Nov 22, 2014 03:50 AM EST

Bank of America has hired two U.S. government officials to join its financial crimes team, according to three people familiar with the matter, as banks are under increasing pressure to police their transactions for suspicious activity.

Bank of America has hired Jaikumar Ramaswamy, who heads the U.S. Justice Department's asset forfeiture and money laundering section, and Frederick Reynolds, who is deputy director of the Treasury Department's anti-money laundering unit, the Financial Crimes Enforcement Network (FinCEN).

Ramaswamy and Reynolds will join the bank in January and will report to the global head of financial crimes compliance, Bill Fox, a former director of FinCEN.

Their precise roles have not yet been determined, said the sources, who declined to be identified because they were not authorized to speak publicly.

A spokesman for Bank of America declined comment.

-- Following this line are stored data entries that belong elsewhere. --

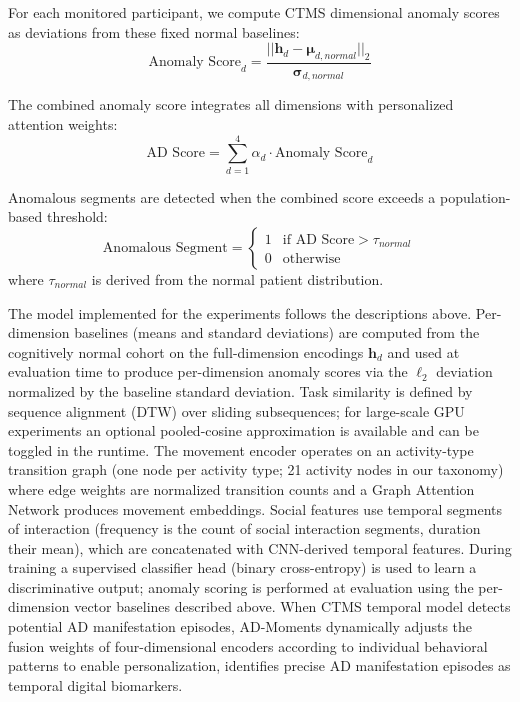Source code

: \documentclass[sigconf, anonymous, 9pt, nonacm]{acmart}
\newcommand{\sys}{AD-Moments\xspace}
\begin{document}
For each monitored participant, we compute CTMS dimensional anomaly scores as deviations from these fixed normal baselines:
\begin{equation*}
\text{Anomaly Score}_d = \frac{||\mathbf{h}_d - \boldsymbol{\mu}_{d,normal}||_2}{\boldsymbol{\sigma}_{d,normal}}
\end{equation*}

The combined anomaly score integrates all dimensions with personalized attention weights:
\begin{equation*}
\text{AD Score} = \sum_{d=1}^{4} \alpha_d \cdot \text{Anomaly Score}_d
\end{equation*}

Anomalous segments are detected when the combined score exceeds a population-based threshold:
\begin{equation*}
\text{Anomalous Segment} = \begin{cases}
1 & \text{if AD Score} > \tau_{normal} \\
0 & \text{otherwise}
\end{cases}
\end{equation*}
where $\tau_{normal}$ is derived from the normal patient distribution.

The model implemented for the experiments follows the descriptions above. Per-dimension baselines (means and standard deviations)
are computed from the cognitively normal cohort on the full-dimension encodings $\mathbf{h}_d$ and used at evaluation time to
produce per-dimension anomaly scores via the $\ell_2$ deviation normalized by the baseline standard deviation. Task similarity
is defined by sequence alignment (DTW) over sliding subsequences; for large-scale GPU experiments an optional pooled-cosine
approximation is available and can be toggled in the runtime. The movement encoder operates on an activity-type transition
graph (one node per activity type; 21 activity nodes in our taxonomy) where edge weights are normalized transition counts and a
Graph Attention Network produces movement embeddings. Social features use temporal segments of interaction (frequency is the
count of social interaction segments, duration their mean), which are concatenated with CNN-derived temporal features. During
training a supervised classifier head (binary cross-entropy) is used to learn a discriminative output; anomaly scoring is
performed at evaluation using the per-dimension vector baselines described above.
When CTMS temporal model detects potential AD manifestation episodes, \sys dynamically adjusts the fusion weights of four-dimensional encoders according to individual behavioral patterns to enable personalization, identifies precise AD manifestation episodes as temporal digital biomarkers.
\end{document}
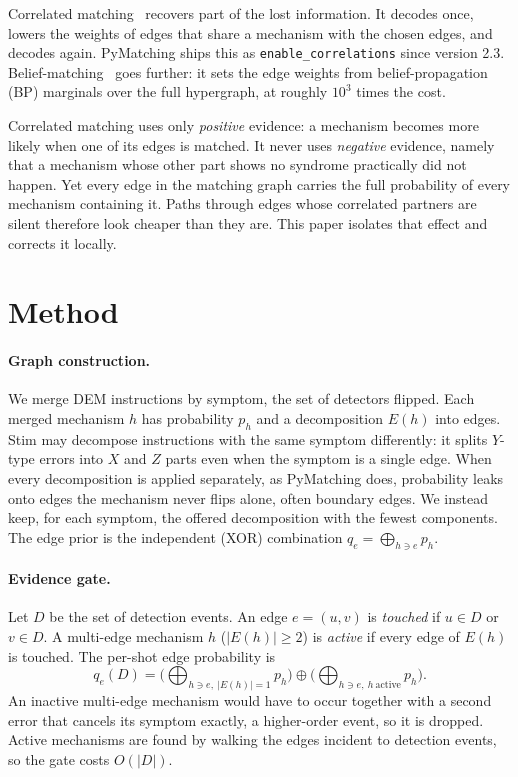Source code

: \documentclass[aps,pra,twocolumn,superscriptaddress,nofootinbib]{revtex4-2}
\begin{document}
Correlated matching~\cite{fowler2013optimal} recovers part of the lost
information. It decodes once, lowers the weights of edges that share a
mechanism with the chosen edges, and decodes again. PyMatching ships this as
\texttt{enable\_correlations} since version 2.3. Belief-matching~\cite{higgott2023improved}
goes further: it sets the edge weights from belief-propagation (BP) marginals
over the full hypergraph, at roughly $10^3$ times the cost.

Correlated matching uses only \emph{positive} evidence: a mechanism becomes
more likely when one of its edges is matched. It never uses \emph{negative}
evidence, namely that a mechanism whose other part shows no syndrome
practically did not happen. Yet every edge in the matching graph carries the
full probability of every mechanism containing it. Paths through edges whose
correlated partners are silent therefore look cheaper than they are. This
paper isolates that effect and corrects it locally.

\section{Method}

\paragraph{Graph construction.}
We merge DEM instructions by symptom, the set of detectors flipped. Each
merged mechanism $h$ has probability $p_h$ and a decomposition $E(h)$ into
edges. Stim may decompose instructions with the same symptom differently: it
splits $Y$-type errors into $X$ and $Z$ parts even when the symptom is a
single edge. When every decomposition is applied separately, as PyMatching
does, probability leaks onto edges the mechanism never flips alone, often
boundary edges. We instead keep, for each symptom, the offered decomposition
with the fewest components. The edge prior is the independent (XOR)
combination
$q_e = \bigoplus_{h \ni e} p_h$.

\paragraph{Evidence gate.}
Let $D$ be the set of detection events. An edge $e=(u,v)$ is \emph{touched}
if $u \in D$ or $v \in D$. A multi-edge mechanism $h$ ($|E(h)|\ge2$) is
\emph{active} if every edge of $E(h)$ is touched. The per-shot edge
probability is
\begin{equation}
  q_e(D) = \Big(\bigoplus_{h \ni e,\ |E(h)|=1} p_h\Big) \oplus
           \Big(\bigoplus_{h \ni e,\ h\ \mathrm{active}} p_h\Big).
\end{equation}
An inactive multi-edge mechanism would have to occur together with a second
error that cancels its symptom exactly, a higher-order event, so it is
dropped. Active mechanisms are found by walking the edges incident to
detection events, so the gate costs $O(|D|)$.
\end{document}
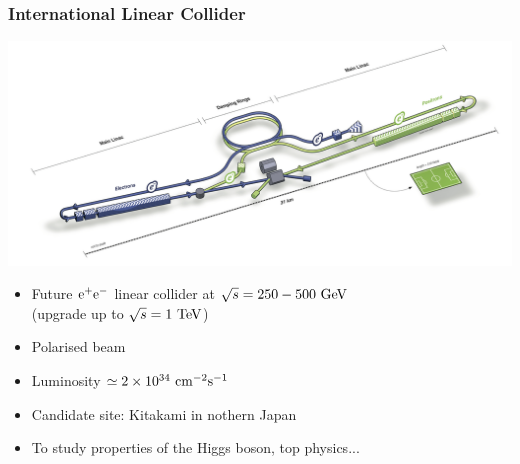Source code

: \documentclass{beamer}
\begin{document}
  \begin{frame}
    \frametitle{International Linear Collider}

    \vspace{-0.3cm}
    \begin{center}
      \includegraphics[width = 9 cm]{Pictures/ILC.png}
    \end{center}

    \vspace{-0.3cm}
    \begin{itemize}
      \item Future $\rm{e}^+\rm{e}^-$ linear collider at $\sqrt{s} = 250 - 500~\rm{GeV}$ \\ (upgrade up to $\sqrt{s} = 1~\rm{TeV}$)
      \item Polarised beam
      \item Luminosity $\simeq 2 \times 10^{34}~\rm{cm}^{-2}\rm{s}^{-1}$
      \item Candidate site: Kitakami in nothern Japan
      \item To study properties of the Higgs boson, top physics...
    \end{itemize}
  \end{frame}
 
\end{document}
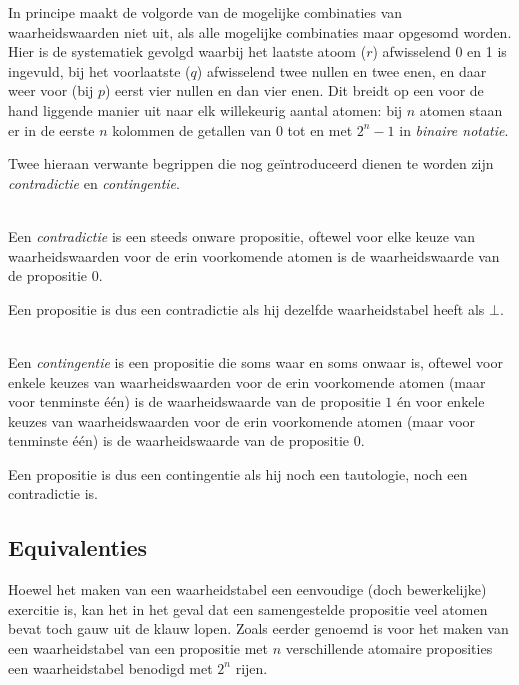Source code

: In principe maakt de volgorde van de mogelijke combinaties van waarheidswaarden niet uit, als alle mogelijke combinaties maar opgesomd worden. Hier is de systematiek gevolgd waarbij het laatste atoom ($r$) afwisselend 0 en 1 is ingevuld, bij het voorlaatste ($q$) afwisselend twee nullen en twee enen, en daar weer voor (bij $p$) eerst vier nullen en dan vier enen. Dit breidt op een voor de hand liggende manier uit naar elk willekeurig aantal atomen: bij $n$ atomen staan er in de eerste $n$ kolommen de getallen van 0 tot en met $2^n-1$ in \textit{binaire notatie}.

Twee hieraan verwante begrippen die nog ge\"introduceerd dienen te worden zijn \textit{contradictie} en \textit{contingentie}.
\begin{definition}[Contradictie]\mbox{}\\
Een \textit{contradictie} is een steeds onware propositie, oftewel voor elke keuze van waarheidswaarden voor de erin voorkomende atomen is de waarheidswaarde van de propositie $0$.
\end{definition}
Een propositie is dus een contradictie als hij dezelfde waarheidstabel heeft als $\bot$.
\begin{definition}[Contingentie]\mbox{}\\
Een \textit{contingentie} is een propositie die soms waar en soms onwaar is, oftewel voor enkele keuzes van waarheidswaarden voor de erin voorkomende atomen (maar voor tenminste \'e\'en) is de waarheidswaarde van de propositie $1$ \'en voor enkele keuzes van waarheidswaarden voor de erin voorkomende atomen (maar voor tenminste \'e\'en) is de waarheidswaarde van de propositie $0$.
\end{definition}
Een propositie is dus een contingentie als hij noch een tautologie, noch een contradictie is.

\subsection{Equivalenties}\label{sec:equiv}
Hoewel het maken van een waarheidstabel een eenvoudige (doch bewerkelijke) exercitie is, kan het in het geval dat een samengestelde propositie veel atomen bevat toch gauw uit de klauw lopen. Zoals eerder genoemd is voor het maken van een waarheidstabel van een propositie met $n$ verschillende atomaire proposities een waarheidstabel benodigd met $2^n$ rijen.

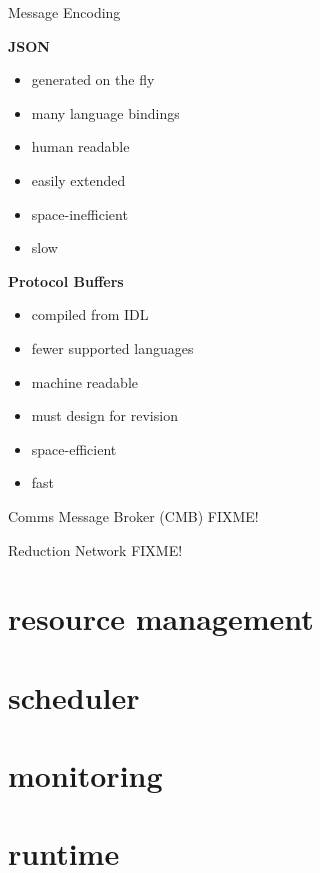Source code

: \documentclass[default,pdf,colorBG,slideColor]{prosper}
\begin{document}
\begin{slide}{Message Encoding}{\small
  \hfill
  \begin{minipage}{0.5\textwidth}
  {\bf JSON}
  \begin{itemize}
    \item{generated on the fly}
    \item{many language bindings}
    \item{human readable}
    \item{easily extended}
    \item{space-inefficient}
    \item{slow}
  \end{itemize}
  \end{minipage}
  \hfill
  \begin{minipage}{0.45\textwidth}
  {\bf Protocol Buffers}
  \begin{itemize}
    \item{compiled from IDL}
    \item{fewer supported languages}
    \item{machine readable}
    \item{must design for revision}
    \item{space-efficient}
    \item{fast}
  \end{itemize}
  \end{minipage}
  \hfill
}\end{slide}
\begin{slide}{Comms Message Broker (CMB)}{\small
FIXME!
}\end{slide}
\begin{slide}{Reduction Network}{\small
FIXME!
}\end{slide}
\part{resource management}
\part{scheduler}
\part{monitoring}
\part{runtime}
\end{document}

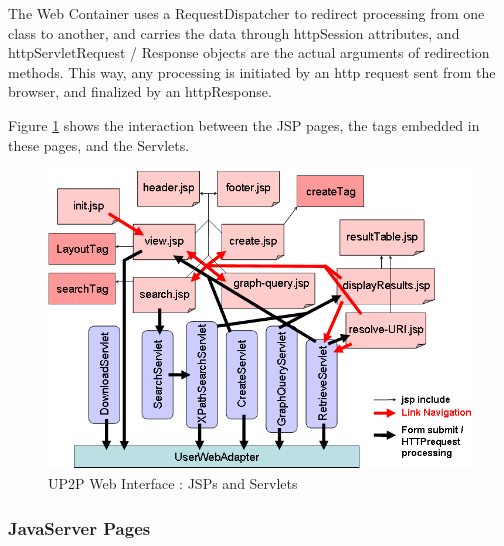 \documentclass[titlepage]{article}%
\begin{document}
The Web Container uses a RequestDispatcher to redirect processing from one class to another, and carries the data through httpSession attributes, and httpServletRequest / Response objects are the actual arguments of redirection methods. This way, any processing is initiated by an http request sent from the browser, and finalized by an httpResponse.

Figure \ref{fig:WebUI} shows the interaction between the JSP pages, the tags embedded in these pages, and the Servlets.

\begin{figure}[htb]
\centering
	\includegraphics[scale=0.5]{diagrams/JspsAndServlets.png}
	\caption{UP2P Web Interface : JSPs and Servlets}
	\label{fig:WebUI}
\end{figure}

\subsubsection{JavaServer Pages}
\end{document}
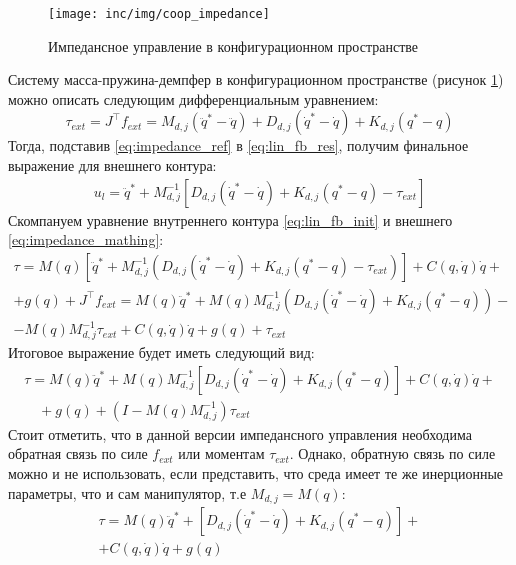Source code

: \begin{figure}
  \centering
  \texttt{[image: inc/img/coop\_impedance]}
  \caption{Импедансное управление в конфигурационном пространстве}
  \label{fig:js_impedance}
\end{figure}
Систему масса-пружина-демпфер в конфигурационном пространстве (рисунок \ref{fig:js_impedance}) можно описать следующим дифференциальным уравнением:
\begin{equation}
  \tau_{ext} = J^\top f_{ext}  = M_{d,j}(\ddot{q}^* - \ddot{q}) +  D_{d,j} (\dot{q}^* - \dot{q}) + K_{d,j} (q^* - q)
  \label{eq:impedance_ref}
\end{equation}
Тогда, подставив \eqref{eq:impedance_ref} в \eqref{eq:lin_fb_res}, получим финальное выражение для внешнего контура:
\begin{align}
  u_{l} = \ddot{q}^* +   M_{d,j}^{-1}\left[ D_{d,j}(\dot{q}^* - \dot{q}) + K_{d,j} (q^* - q) - \tau_{ext} \right]
  \label{eq:impedance_mathing}
\end{align}
Скомпануем уравнение внутреннего контура \eqref{eq:lin_fb_init} и внешнего \eqref{eq:impedance_mathing}:
\begin{equation*}
  \begin{split}
    \tau = M(q) \left[ \ddot{q}^* + M_{d,j}^{-1}\left( D_{d,j}(\dot{q}^* - \dot{q}) + K_{d,j} (q^* - q) - \tau_{ext} \right) \right] + C(q,\dot{q})\dot{q}  +\\
     + g(q) + J^\top f_{ext} = M(q)\ddot{q}^* + M(q)M_{d,j}^{-1}\left( D_{d,j}(\dot{q}^* - \dot{q}) + K_{d,j} (q^* - q)\right) - \\
     - M(q)M_{d,j}^{-1}\tau_{ext} + C(q,\dot{q})\dot{q} + g(q) + \tau_{ext}
  \end{split}
\end{equation*}
Итоговое выражение будет иметь следующий вид:
\begin{equation}
  \begin{split}
    \tau = M(q)\ddot{q}^* + M(q)M_{d,j}^{-1}\left[ D_{d,j}(\dot{q}^* - \dot{q}) + K_{d,j} (q^* - q)\right] + C(q,\dot{q})\dot{q} +\\
      \quad + g(q) + \left(I - M(q)M_{d,j}^{-1}\right)\tau_{ext}
  \end{split}
  \label{eq:impedance_final}
\end{equation}
Стоит отметить, что в данной версии импедансного управления необходима обратная связь по силе $f_{ext}$ или моментам $\tau_{ext}$. Однако, обратную связь по силе можно и не использовать, если представить, что среда имеет те же инерционные параметры, что и сам манипулятор, т.е $M_{d,j} = M(q)$:
\begin{equation}
  \begin{split}
    \tau = M(q)\ddot{q}^* + \left[ D_{d,j}(\dot{q}^* - \dot{q}) + K_{d,j} (q^* - q)\right] +\\
     + C(q,\dot{q})\dot{q} + g(q)
  \end{split}
  \label{eq:impedance_without_fs}
\end{equation}



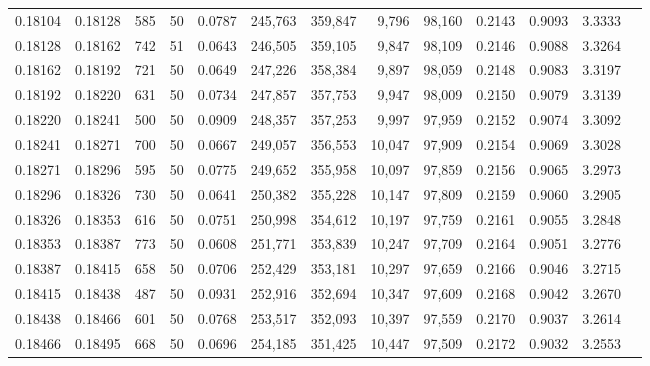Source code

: \begin{tabular}{rrrrrrrrrrrrr}
0.18104 & 0.18128 &   585 &  50 &                                     0.0787 & 245,763 & 359,847 &   9,796 &  98,160 & 0.2143 & 0.9093 & 3.3333 \\
0.18128 & 0.18162 &   742 &  51 &                                     0.0643 & 246,505 & 359,105 &   9,847 &  98,109 & 0.2146 & 0.9088 & 3.3264 \\
0.18162 & 0.18192 &   721 &  50 &                                     0.0649 & 247,226 & 358,384 &   9,897 &  98,059 & 0.2148 & 0.9083 & 3.3197 \\
0.18192 & 0.18220 &   631 &  50 &                                     0.0734 & 247,857 & 357,753 &   9,947 &  98,009 & 0.2150 & 0.9079 & 3.3139 \\
0.18220 & 0.18241 &   500 &  50 &                                     0.0909 & 248,357 & 357,253 &   9,997 &  97,959 & 0.2152 & 0.9074 & 3.3092 \\
0.18241 & 0.18271 &   700 &  50 &                                     0.0667 & 249,057 & 356,553 &  10,047 &  97,909 & 0.2154 & 0.9069 & 3.3028 \\
0.18271 & 0.18296 &   595 &  50 &                                     0.0775 & 249,652 & 355,958 &  10,097 &  97,859 & 0.2156 & 0.9065 & 3.2973 \\
0.18296 & 0.18326 &   730 &  50 &                                     0.0641 & 250,382 & 355,228 &  10,147 &  97,809 & 0.2159 & 0.9060 & 3.2905 \\
0.18326 & 0.18353 &   616 &  50 &                                     0.0751 & 250,998 & 354,612 &  10,197 &  97,759 & 0.2161 & 0.9055 & 3.2848 \\
0.18353 & 0.18387 &   773 &  50 &                                     0.0608 & 251,771 & 353,839 &  10,247 &  97,709 & 0.2164 & 0.9051 & 3.2776 \\
0.18387 & 0.18415 &   658 &  50 &                                     0.0706 & 252,429 & 353,181 &  10,297 &  97,659 & 0.2166 & 0.9046 & 3.2715 \\
0.18415 & 0.18438 &   487 &  50 &                                     0.0931 & 252,916 & 352,694 &  10,347 &  97,609 & 0.2168 & 0.9042 & 3.2670 \\
0.18438 & 0.18466 &   601 &  50 &                                     0.0768 & 253,517 & 352,093 &  10,397 &  97,559 & 0.2170 & 0.9037 & 3.2614 \\
0.18466 & 0.18495 &   668 &  50 &                                     0.0696 & 254,185 & 351,425 &  10,447 &  97,509 & 0.2172 & 0.9032 & 3.2553 \\

\end{tabular}
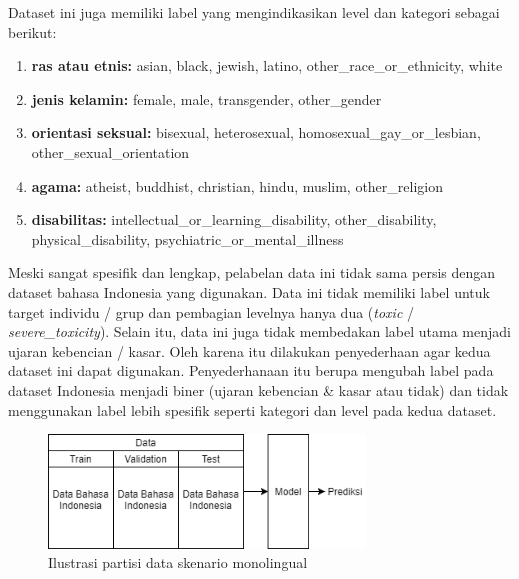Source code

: 	Dataset ini juga memiliki label yang mengindikasikan level dan kategori sebagai berikut:
	\begin{enumerate}
		\item \textbf{ras atau etnis:} asian, black, jewish, latino, other\_race\_or\_ethnicity, white
		\item  \textbf{jenis kelamin:} female, male, transgender, other\_gender
		\item  \textbf{orientasi seksual:} bisexual, heterosexual, homosexual\_gay\_or\_lesbian, \\
		other\_sexual\_orientation
		\item \textbf{agama:} atheist, buddhist, christian, hindu, muslim, other\_religion
		\item \textbf{disabilitas:} intellectual\_or\_learning\_disability, other\_disability, physical\_disability, psychiatric\_or\_mental\_illness
	\end{enumerate}

	Meski sangat spesifik dan lengkap, pelabelan data ini tidak sama persis dengan dataset bahasa Indonesia yang digunakan. Data ini tidak memiliki label untuk target individu / grup dan pembagian levelnya hanya dua (\textit{toxic} / \textit{severe\_toxicity}). Selain itu, data ini juga tidak membedakan label utama menjadi ujaran kebencian / kasar. Oleh karena itu dilakukan penyederhaan agar kedua dataset ini dapat digunakan. Penyederhanaan itu berupa mengubah label pada dataset Indonesia menjadi biner (ujaran kebencian \& kasar atau tidak) dan tidak menggunakan label lebih spesifik seperti kategori dan level pada kedua dataset.


	\begin{figure}[]
		\centering
		\includegraphics[width=0.75\textwidth]{resources/Data-tipe-A.png}
		\caption{Ilustrasi partisi data skenario monolingual}
		\label{fig:data_tipe_a}
	\end{figure}


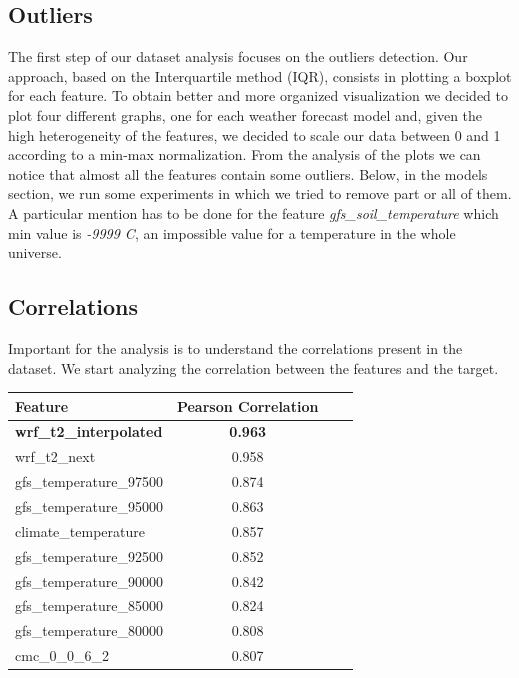 \documentclass[letterpaper, 10 pt, conference]{ieeeconf}
\begin{document}
    \subsection{Outliers}
    The first step of our dataset analysis focuses on the outliers detection. Our approach, based on the Interquartile method (IQR), consists in plotting a boxplot for each feature. To obtain better and more organized visualization we decided to plot four different graphs, one for each weather forecast model and, given the high heterogeneity of the features, we decided to scale our data between 0 and 1 according to a min-max normalization.
    From the analysis of the plots we can notice that almost all the features contain some outliers. Below, in the models section, we run some experiments in which we tried to remove part or all of them. A particular mention has to be done for the feature \textit{gfs\_soil\_temperature} which min value is \textit{-9999 C}, an impossible value for a temperature in the whole universe.
    \subsection{Correlations}
    Important for the analysis is to understand the correlations present in the dataset. We start analyzing the correlation between the features and the target. 
    
\setlength{\tabcolsep}{3em}
\begin{table}
\begin{center}
\begin{tabular}{lccl}
\toprule
Feature                         & Pearson Correlation \\ \midrule
\textbf{wrf\_t2\_interpolated}   & \textbf{0.963}     \\
wrf\_t2\_next                   & 0.958               \\
gfs\_temperature\_97500         & 0.874               \\
gfs\_temperature\_95000         & 0.863               \\
climate\_temperature            & 0.857               \\
gfs\_temperature\_92500         & 0.852               \\
gfs\_temperature\_90000         & 0.842               \\
gfs\_temperature\_85000         & 0.824               \\
gfs\_temperature\_80000         & 0.808               \\
cmc\_0\_0\_6\_2                 & 0.807               \\ \bottomrule
\end{tabular}
\end{center}
\end{table}
    
\end{document}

Neither Ramaswamy nor Reynolds immediately responded to requests for comment.

Banks face increasingly steep penalties for failing to flag transactions for possible money laundering or corruption risks, or those that could violate U.S. sanctions on other countries.

British bank Standard Chartered agreed to pay a $300 million penalty from the New York state bank regulator in August for failing to weed out risky transactions that could be linked to money laundering.

The settlement came on top of $667 million in penalties the bank agreed to pay in 2012 to resolve similar charges.

In July, Bank of America's banking unit agreed to pay $16.6 million to resolve allegations that it processed several hundred transactions for drug traffickers subject to U.S. sanctions.

Ramaswamy has led the anti-money laundering unit at the Justice Department since 2012, and oversaw the largest such case in which French bank BNP Paribas pleaded guilty in July and paying nearly $9 billion in penalties to resolve charges that it violated embargoes against Sudan, Cuba and Iran.

Reynolds, a former prosecutor who worked on civil and criminal forfeiture cases, has played a key role in a recent reorganization of FinCEN's enforcement unit.